Adaptive Loss Balancing for Noise-Robust GRPO in Generative Recommendation
Researchers introduce AdaGRPO, a reinforcement learning framework that selectively applies reward signals in generative recommendation systems rather than uniformly, addressing the problem of noisy reward models trained on biased data. The approach combines supervised learning with adaptive gating mechanisms and demonstrates significant improvements in e-commerce recommendation metrics and production performance.
The article addresses a fundamental challenge in applying reinforcement learning to recommendation systems: production reward models trained on exposure-biased historical data provide unreliable guidance for policy optimization. Traditional approaches apply reward signals uniformly across all samples, but the research reveals this amplifies noise and degrades performance on samples where the ranker cannot effectively distinguish relevant items from negatives.
AdaGRPO reframes reward-guided optimization as selective admission rather than uniform application. The framework anchors training in supervised learning while gating the RL objective through two diagnostic checks: policy-side difficulty and reward discriminability. Samples failing either check revert to pure supervision, preventing noisy gradient amplification. This hybrid approach reflects a broader trend in machine learning toward adaptive, sample-aware training strategies that recognize heterogeneous data quality.
The experimental validation on large-scale e-commerce data shows concrete improvements: hitting 12.18% HR@10 at the best checkpoint while keeping hallucinations below 0.22%, with maintained robustness at final training stages. Production A/B testing confirmed statistically significant gains in click-through rate and dwell time, translating research advances into measurable business impact. This validates that addressing noise in reward signals directly improves real-world recommendation quality.

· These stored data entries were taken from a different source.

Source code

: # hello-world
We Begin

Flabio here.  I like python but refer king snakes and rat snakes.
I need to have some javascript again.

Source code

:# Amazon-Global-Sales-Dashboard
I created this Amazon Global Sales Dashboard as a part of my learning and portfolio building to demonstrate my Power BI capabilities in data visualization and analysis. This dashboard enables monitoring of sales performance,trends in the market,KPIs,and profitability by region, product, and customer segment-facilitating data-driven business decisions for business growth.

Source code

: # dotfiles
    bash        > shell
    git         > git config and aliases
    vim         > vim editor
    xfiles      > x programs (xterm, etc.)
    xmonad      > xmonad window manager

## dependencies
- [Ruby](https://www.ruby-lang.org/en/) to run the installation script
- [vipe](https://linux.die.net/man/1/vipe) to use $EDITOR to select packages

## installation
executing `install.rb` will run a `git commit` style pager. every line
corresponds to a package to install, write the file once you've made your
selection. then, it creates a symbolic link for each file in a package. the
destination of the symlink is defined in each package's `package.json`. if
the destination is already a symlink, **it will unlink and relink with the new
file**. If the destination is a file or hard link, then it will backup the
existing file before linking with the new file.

The work has implications for the broader RL-for-recommendation space, suggesting that principled frameworks for handling imperfect reward models outperform simpler fixed-weight combinations. As recommendation systems increasingly incorporate RL components, adaptive noise-handling mechanisms may become standard practice.
- βAdaGRPO selectively applies reward signals based on per-sample diagnostics rather than uniform application, improving recommendation quality.
- βThe framework achieves 12.18% HR@10 on large-scale e-commerce data while constraining hallucinations below 0.22%.
- βProduction A/B tests demonstrate statistically significant improvements in click-through rate and dwell time metrics.
- βReward models trained on exposure-biased logs require adaptive gating to prevent noisy gradient amplification in RL training.
- βThe approach combines supervised learning as a stable anchor with selective RL optimization for enhanced robustness.